These developments would have a direct impact on stability across the Taiwan Strait and on trans-Atlantic relations. China's military modernization is largely aimed at preparing for a potential conflict over Taiwan. One of the central elements of China's effort is to acquire weapons capabilities to prevent and, ultimately, to counter U.S. military intervention in a Taiwan conflict. If the EU ban was lifted and conflict erupted, U.S. forces could conceivably find themselves under attack by Chinese weapons produced with the help of America's NATO allies.
Some observers maintain that lifting the embargo is not so consequential because a EU code of conduct governing military exports would limit arms trade with China. This argument is far from reassuring.
After abandonment of the embargo, the norm against EU arms sales to China would be significantly diminished, sending a strong signal to defense enterprises throughout Europe. The same arguments used to scrap the embargo could be leveraged to overcome the political restraints of the code of conduct.
Furthermore, the code - unlike the embargo - is not legally binding, and some defense companies might be willing to pay the costs of violating its "politically binding" provisions.
Indeed, it is not clear that violations would even matter.
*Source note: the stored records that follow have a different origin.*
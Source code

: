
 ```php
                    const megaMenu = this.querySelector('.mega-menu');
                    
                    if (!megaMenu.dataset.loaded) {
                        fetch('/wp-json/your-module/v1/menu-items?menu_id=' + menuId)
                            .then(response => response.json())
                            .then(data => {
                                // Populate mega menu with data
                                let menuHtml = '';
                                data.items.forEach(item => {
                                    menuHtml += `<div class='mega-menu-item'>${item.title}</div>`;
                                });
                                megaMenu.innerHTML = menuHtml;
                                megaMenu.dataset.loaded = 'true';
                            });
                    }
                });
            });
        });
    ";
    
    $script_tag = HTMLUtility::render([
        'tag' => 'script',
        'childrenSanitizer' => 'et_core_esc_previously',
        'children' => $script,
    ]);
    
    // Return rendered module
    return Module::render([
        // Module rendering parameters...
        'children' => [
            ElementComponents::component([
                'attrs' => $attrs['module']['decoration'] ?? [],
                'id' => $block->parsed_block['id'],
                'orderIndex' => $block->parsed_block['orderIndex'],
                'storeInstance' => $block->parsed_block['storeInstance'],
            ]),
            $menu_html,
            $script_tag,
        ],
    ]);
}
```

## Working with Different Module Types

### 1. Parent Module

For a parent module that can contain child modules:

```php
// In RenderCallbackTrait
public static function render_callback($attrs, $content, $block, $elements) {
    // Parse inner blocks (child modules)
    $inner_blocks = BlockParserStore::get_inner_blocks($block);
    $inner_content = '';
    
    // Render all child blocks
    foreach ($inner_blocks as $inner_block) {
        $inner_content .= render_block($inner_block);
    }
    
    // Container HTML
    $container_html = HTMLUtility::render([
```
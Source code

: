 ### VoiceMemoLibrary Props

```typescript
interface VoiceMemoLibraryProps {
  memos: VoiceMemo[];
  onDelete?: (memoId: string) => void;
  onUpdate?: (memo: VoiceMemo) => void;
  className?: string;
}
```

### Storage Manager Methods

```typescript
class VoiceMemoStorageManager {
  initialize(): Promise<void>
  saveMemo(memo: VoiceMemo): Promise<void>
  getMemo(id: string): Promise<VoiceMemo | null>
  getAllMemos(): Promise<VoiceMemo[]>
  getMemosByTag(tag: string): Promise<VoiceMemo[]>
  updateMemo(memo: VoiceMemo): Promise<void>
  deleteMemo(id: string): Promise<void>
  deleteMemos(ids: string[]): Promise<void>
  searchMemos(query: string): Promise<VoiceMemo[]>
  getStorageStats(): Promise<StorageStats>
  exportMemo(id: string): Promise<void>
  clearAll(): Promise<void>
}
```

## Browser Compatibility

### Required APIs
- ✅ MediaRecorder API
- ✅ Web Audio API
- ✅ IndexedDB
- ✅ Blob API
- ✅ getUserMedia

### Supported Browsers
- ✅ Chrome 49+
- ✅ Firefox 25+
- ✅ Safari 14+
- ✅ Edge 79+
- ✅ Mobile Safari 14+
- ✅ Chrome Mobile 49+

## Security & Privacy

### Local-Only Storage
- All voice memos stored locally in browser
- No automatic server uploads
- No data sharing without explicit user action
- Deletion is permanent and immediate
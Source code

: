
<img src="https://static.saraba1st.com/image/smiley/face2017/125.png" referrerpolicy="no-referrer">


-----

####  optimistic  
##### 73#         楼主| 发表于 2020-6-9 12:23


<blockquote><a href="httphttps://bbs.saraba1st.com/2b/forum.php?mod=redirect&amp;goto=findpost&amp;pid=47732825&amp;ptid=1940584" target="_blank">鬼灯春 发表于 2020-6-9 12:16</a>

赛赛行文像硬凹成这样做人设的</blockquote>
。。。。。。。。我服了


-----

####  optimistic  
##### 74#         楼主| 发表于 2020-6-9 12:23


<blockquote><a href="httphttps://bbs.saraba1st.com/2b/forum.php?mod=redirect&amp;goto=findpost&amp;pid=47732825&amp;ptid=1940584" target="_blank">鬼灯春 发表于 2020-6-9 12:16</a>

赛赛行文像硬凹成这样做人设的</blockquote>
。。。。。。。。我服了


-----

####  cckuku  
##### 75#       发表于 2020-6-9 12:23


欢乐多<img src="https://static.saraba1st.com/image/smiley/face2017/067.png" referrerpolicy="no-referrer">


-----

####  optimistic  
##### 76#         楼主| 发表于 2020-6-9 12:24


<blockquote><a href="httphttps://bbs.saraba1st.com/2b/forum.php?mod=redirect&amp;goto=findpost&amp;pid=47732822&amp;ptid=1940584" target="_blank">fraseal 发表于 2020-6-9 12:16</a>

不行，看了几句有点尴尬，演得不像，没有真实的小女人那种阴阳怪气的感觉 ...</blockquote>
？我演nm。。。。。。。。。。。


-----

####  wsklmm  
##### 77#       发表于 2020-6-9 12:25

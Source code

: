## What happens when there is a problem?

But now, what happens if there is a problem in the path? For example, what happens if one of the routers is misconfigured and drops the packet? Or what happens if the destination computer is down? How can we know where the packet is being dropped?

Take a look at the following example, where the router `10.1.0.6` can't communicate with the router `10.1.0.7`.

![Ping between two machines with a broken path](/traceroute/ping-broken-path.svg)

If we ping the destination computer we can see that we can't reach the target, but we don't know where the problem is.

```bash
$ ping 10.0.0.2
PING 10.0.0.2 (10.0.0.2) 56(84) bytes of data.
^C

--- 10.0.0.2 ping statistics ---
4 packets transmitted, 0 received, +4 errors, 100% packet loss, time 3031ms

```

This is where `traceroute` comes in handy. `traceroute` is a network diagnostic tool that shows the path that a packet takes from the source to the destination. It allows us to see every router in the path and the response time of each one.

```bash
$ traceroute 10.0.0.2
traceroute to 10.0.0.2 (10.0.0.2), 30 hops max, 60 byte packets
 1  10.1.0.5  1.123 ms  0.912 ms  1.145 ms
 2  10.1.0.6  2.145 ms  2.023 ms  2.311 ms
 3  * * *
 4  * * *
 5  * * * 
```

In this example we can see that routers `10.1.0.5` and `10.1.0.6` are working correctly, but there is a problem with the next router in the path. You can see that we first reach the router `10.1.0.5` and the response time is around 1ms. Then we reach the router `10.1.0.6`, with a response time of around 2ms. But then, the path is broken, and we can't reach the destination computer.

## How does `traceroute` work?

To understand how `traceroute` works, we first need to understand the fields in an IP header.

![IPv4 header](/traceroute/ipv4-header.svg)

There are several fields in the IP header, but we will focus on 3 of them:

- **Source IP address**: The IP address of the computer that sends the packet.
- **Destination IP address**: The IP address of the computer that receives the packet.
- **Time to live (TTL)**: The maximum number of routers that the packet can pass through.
Major EU members have already violated, with relative impunity, key provisions of the Maastricht Treaty relating to fiscal responsibility. Even when the European Union expands to the east in May, there are few assurances that the new members would uniformly support continuing the arms embargo. A company in the Czech Republic recently sold an advanced military radar to China.
Regardless of the understandable political motives of EU leaders who want to improve relations with China, abandoning the arms embargo would jeopardize stability in one of the most volatile parts of Asia. Selling arms to China could not only put a NATO ally at risk, it could undermine the integrity of a fraying alliance itself.

Roger Cliff and Evan S. Medeiros are political scientists at the RAND Corporation, a nonprofit research organization.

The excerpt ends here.